La bonne nouvelle, c’est que ces systèmes sont remarquablement résistants et que ces voix pourraient encore n’être que des « bavardages », comme le dirait Nassim Taleb.
Le populaire sous-titre « énergie-finance » Doomberg a fait une observation similaire en février, énumérant sur deux paragraphes les principaux événements survenus depuis 1971 : crise pétrolière, guerres Iran-Irak, Koweït, conflits au Moyen-Orient, effondrements financiers de l’Asie, du peso et du rouble, attaques terroristes, Libye-Syrie-Ukraine, crise financière mondiale, et bien d’autres.
Tout au long de ces événements, aussi tumultueux qu’ils aient pu paraître à l’époque et aussi pertinents qu’ils restent dans la conscience politique, la consommation totale d’énergie dans le monde est restée en ligne droite.
Voici leur graphique :
BP Statistical Review – Consommation totale d’énergie dans le monde
Source : Doomberg
Des événements socio-économiques aussi radicaux que les droits des femmes ou l’égalité raciale, des dirigeants de gauche ou de droite, des crises et des récessions, des inflations et des années de prospérité, des générations de savants et de scientifiques et des mouvements politiques… et il n’y a aucun impact sur l’élément de base qui alimente notre civilisation.

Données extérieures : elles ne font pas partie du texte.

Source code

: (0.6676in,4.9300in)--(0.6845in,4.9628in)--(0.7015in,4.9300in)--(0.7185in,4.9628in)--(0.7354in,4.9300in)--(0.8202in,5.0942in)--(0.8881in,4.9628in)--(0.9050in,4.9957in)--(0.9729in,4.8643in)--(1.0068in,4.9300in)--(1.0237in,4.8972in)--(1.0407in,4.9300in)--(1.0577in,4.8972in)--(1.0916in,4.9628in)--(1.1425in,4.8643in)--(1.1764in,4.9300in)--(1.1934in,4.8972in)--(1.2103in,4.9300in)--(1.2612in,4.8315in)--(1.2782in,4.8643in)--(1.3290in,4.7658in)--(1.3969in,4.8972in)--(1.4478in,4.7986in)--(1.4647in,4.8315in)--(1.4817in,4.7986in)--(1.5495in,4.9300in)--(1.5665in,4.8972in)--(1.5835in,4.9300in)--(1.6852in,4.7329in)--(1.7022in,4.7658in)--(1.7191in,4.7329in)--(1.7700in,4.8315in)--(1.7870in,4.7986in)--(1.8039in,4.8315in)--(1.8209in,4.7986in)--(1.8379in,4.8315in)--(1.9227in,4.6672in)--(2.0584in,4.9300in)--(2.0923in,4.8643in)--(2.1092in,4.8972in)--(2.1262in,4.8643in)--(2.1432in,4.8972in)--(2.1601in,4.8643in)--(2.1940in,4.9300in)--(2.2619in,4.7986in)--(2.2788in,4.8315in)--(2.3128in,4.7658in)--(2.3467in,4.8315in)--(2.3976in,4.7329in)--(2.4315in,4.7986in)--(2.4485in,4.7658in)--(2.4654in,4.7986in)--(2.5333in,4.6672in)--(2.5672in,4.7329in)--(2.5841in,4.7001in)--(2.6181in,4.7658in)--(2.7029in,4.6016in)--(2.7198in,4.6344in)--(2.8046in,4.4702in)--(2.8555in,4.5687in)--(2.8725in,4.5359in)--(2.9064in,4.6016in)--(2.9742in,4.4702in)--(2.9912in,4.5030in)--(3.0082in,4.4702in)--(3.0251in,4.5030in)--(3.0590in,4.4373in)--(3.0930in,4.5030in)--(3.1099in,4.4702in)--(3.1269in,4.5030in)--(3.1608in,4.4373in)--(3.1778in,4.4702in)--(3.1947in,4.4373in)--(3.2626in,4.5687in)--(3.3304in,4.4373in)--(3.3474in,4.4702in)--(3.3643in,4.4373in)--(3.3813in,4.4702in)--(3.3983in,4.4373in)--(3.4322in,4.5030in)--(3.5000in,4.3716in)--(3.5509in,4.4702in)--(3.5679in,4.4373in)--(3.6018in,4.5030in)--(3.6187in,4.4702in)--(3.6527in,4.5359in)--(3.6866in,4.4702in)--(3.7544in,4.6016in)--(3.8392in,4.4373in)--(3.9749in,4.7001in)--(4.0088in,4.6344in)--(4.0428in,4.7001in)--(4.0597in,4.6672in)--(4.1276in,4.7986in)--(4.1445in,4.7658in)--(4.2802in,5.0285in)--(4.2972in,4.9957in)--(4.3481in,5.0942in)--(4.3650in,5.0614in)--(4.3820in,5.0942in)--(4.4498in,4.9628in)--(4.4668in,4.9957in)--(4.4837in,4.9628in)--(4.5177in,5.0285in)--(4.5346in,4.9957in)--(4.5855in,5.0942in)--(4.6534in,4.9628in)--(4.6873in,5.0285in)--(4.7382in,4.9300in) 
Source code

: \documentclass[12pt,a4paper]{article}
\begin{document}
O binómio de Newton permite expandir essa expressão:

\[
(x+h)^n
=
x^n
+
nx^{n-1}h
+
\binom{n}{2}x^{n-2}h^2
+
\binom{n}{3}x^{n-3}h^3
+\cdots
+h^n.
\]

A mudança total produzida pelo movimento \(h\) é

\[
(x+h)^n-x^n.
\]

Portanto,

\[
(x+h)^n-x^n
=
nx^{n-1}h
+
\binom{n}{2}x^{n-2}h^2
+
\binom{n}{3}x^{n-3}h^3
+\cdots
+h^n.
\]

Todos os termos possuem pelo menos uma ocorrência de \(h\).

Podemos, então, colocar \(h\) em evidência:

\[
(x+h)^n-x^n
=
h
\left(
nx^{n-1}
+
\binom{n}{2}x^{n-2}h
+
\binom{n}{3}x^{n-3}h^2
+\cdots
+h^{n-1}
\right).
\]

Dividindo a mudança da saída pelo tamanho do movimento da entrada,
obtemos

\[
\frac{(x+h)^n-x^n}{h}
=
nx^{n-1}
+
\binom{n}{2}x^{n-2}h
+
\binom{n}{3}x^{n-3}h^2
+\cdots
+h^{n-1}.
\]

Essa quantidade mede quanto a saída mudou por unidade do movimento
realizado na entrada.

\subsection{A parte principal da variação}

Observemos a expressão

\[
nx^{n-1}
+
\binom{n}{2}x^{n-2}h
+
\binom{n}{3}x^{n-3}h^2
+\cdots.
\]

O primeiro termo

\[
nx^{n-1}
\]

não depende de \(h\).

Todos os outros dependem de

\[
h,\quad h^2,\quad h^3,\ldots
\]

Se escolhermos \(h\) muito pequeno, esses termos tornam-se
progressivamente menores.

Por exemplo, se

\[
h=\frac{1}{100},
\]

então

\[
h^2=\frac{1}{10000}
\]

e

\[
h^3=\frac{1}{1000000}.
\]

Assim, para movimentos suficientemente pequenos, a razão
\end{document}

Quatre-vingt-cinq pour cent de la consommation d’énergie primaire de la planète provient directement des combustibles fossiles, comme c’était le cas il y a plus de trente ans lorsque je suis né. On peut parler de croyances sur le changement climatique, d’objectifs politiques non crédibles et nets zéro (toujours avec des années se terminant de manière suspecte par zéro ou cinq), de réduction de la dépendance aux combustibles fossiles ou de la « propreté » des énergies renouvelables. Vous pouvez y consacrer de l’argent, adopter des lois ou pontifier dans les hautes cours, les auditoriums législatifs ou sur la place publique, mais vous n’y changerez rien. Vous ne pouvez pas changer cela.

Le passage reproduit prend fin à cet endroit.